Negara dengan sistem Islam (daulah) akan memerhatikan juga ketersediaan tenaga medis di setiap inci wilayah dan menjamin pemerataannya agar tidak ada tempat yang kekurangan dokter atau pun tenaga medis lain.
Dari sisi fasilitas kesehatan pun daulah memberikan perhatian penuh. Daulah menyediakan rumah sakit-rumah sakit, klinik-klinik ataupun puskesmas dengan alat-alat yang lengkap dan terbaik. Begitu pula dengan penyediaan obat-obatan halal dengan kualitas yang tidak diragukan lagi. Semua diberikan secara gratis karena memberikan pelayanan kesehatan adalah bentuk pengurusan yang wajib diberikan Daulah kepada seluruh warganya tanpa melihat status sosial, agama, etnis, dan golongan.

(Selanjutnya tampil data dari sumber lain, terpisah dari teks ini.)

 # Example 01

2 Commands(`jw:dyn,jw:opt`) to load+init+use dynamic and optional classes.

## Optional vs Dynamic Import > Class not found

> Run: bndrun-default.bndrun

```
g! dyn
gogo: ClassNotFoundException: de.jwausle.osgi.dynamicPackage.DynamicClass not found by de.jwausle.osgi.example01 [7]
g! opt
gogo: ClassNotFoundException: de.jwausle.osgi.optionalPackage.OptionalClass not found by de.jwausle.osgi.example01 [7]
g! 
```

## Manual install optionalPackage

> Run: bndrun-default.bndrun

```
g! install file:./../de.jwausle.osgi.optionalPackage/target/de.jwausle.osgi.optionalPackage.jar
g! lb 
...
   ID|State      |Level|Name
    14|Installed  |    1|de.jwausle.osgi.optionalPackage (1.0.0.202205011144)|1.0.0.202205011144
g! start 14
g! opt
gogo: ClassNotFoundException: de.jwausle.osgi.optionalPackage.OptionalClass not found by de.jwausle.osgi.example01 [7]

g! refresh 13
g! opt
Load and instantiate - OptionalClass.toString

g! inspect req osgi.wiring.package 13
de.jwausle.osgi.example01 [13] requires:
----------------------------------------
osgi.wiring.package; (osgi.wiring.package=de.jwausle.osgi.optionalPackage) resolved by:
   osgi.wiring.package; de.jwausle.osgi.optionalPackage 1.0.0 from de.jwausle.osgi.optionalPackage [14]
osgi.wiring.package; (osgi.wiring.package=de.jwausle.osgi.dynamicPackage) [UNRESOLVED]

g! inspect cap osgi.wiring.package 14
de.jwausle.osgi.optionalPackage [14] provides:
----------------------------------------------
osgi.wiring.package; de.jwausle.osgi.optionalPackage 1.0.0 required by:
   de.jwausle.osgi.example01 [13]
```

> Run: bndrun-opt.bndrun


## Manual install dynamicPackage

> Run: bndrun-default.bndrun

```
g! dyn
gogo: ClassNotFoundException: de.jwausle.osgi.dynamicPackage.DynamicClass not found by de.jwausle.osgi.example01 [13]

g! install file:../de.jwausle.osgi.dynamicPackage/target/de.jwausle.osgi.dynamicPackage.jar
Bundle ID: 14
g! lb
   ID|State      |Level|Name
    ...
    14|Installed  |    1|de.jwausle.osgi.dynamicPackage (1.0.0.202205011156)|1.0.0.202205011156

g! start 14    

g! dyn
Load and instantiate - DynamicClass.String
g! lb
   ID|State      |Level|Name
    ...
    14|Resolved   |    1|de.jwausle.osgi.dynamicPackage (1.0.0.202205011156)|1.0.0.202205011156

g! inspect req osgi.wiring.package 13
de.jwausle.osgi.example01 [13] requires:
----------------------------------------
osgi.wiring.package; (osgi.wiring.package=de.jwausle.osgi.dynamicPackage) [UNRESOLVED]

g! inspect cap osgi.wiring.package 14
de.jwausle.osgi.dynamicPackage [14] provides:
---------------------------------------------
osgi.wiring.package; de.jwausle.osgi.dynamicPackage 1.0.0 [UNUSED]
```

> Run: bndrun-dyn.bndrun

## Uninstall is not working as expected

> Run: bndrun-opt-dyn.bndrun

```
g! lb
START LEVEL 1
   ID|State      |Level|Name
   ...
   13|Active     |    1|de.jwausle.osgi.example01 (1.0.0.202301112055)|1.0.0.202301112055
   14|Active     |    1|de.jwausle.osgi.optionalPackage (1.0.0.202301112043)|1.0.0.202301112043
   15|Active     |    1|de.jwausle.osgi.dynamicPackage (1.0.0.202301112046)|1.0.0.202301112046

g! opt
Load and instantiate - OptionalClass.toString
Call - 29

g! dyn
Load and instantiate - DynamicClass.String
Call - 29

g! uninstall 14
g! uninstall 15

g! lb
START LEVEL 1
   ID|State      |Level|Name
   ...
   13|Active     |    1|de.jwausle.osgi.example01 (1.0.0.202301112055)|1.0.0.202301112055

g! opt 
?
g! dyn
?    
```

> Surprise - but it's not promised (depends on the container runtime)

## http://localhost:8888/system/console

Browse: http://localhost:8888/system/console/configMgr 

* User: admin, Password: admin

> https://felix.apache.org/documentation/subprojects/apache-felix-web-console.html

Seluruh nakes mulai dari dokter, perawat, apoteker dan para pegawainya termasuk para peneliti atau pakar-pakar di bidang kesehatan akan memperoleh gaji yang sepadan dan layak dengan jasa yang diberikan sebagai bentuk penghargaan terhadap jasa mereka. Dengan jaminan seperti ini otomatis akan semakin menambah kualitas kinerja mereka dalam melayani masyarakat yang membutuhkan pengobatan.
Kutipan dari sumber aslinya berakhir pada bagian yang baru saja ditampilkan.